I tratti somatici e la capigliatura afro lo fanno sembrare un'incredibile sintesi tra Caparezza e Snoop Dogg. Ma difficilmente vedrete Amp Fiddler indossare jeans a vita bassa e sneakers: questo sofisticato soulman veste solo abiti di alta sartoria, porta scarpe dai 500 dollari in su ed è più cool di André 3000 degli Outkast.
Non stiamo parlando di un damerino, bensì di un bad boy di Detroit che si è fatto le ossa sul campo: producer abilissimo, cantante, tastierista virtuoso e polistrumentista di formazione jazz, Joseph 'Amp' Fiddler ha iniziato negli anni '80 accumulando una vastissima esperienza musicale - sul palco e in studio – fianco a fianco di artisti internazionali, da Prince a Jamiroquai, da George Clinton a Primal Scream, da Seal a Maxwell, da Too Short a Ladysmith Black Mambazo.
L'esordio in prima persona avviene nel 1990 con il nome di Mr. Fiddler (in coppia col fratello Thomas), a cui segue le pubblicazione "With Respect", un disco dai contenuti funk anni '70 ma rivisitato con una produzione più moderna. Un esperimento riuscito a detta di gran parte della critica ma purtroppo non premiato con un adeguato successo commerciale.
12 anni dopo, più maturo, musicalmente completo e con centinaia e centinaia di concerti alle spalle, Amp Fiddler è pronto per prendersi la sua rivincita. Questa volta ci riprova per la label Genuine, con la quale pubblica prima il 12'' "Basementality" a cui fa seguito l'anno successivo il singolo "Love And War".

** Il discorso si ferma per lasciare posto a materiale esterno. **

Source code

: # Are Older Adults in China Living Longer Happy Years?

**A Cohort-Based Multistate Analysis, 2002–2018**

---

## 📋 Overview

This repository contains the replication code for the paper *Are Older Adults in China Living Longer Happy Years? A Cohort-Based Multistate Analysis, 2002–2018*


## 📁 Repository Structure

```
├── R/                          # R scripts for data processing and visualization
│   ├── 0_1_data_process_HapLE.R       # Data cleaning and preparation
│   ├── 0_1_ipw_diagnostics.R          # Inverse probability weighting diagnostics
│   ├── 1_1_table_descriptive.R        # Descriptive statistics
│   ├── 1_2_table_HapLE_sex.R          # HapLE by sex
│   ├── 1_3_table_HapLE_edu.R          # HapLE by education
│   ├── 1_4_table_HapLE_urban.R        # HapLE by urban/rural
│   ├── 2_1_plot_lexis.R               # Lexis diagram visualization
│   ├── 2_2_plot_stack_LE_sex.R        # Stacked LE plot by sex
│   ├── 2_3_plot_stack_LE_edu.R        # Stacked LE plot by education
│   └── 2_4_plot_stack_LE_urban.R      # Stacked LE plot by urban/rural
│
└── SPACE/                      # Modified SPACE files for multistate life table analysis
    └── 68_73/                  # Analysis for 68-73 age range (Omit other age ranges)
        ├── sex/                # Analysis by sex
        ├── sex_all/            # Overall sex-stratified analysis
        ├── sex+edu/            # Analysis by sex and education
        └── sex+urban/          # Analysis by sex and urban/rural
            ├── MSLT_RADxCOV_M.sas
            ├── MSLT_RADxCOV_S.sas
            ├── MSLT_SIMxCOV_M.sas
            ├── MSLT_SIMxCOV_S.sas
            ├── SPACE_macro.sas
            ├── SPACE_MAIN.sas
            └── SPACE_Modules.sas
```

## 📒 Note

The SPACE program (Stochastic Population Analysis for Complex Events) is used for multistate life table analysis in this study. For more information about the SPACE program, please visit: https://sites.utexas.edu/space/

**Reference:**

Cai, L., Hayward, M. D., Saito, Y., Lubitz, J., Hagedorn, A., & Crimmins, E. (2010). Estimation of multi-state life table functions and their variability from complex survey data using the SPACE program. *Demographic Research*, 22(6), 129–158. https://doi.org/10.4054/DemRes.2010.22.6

Le due produzioni sono solo l'antipasto del primo vero album completo di Amp Fiddler, che esce ufficialmente nel gennaio 2004. Il disco si chiama "Waltz Of A Ghetto Fly", un originale concentrato di black music ed elettronica che rimette in gioco i confini del soul contemporaneo pur richiamando in molti brani le atmosfere soffuse e dalla forte carica sensuale, tipiche di questo genere. Nel 2006 arriva il sequel, "Afro Strut", un disco ancora più eclettico e spirituale che approfondisce e amplia le sfumature della black music attraverso un groove che gioca con funk, jazz, soul e r&b. Il singolo che lancia l'album è "If I Don't", duetto registrato in coppia con Corinne Bailey Rae.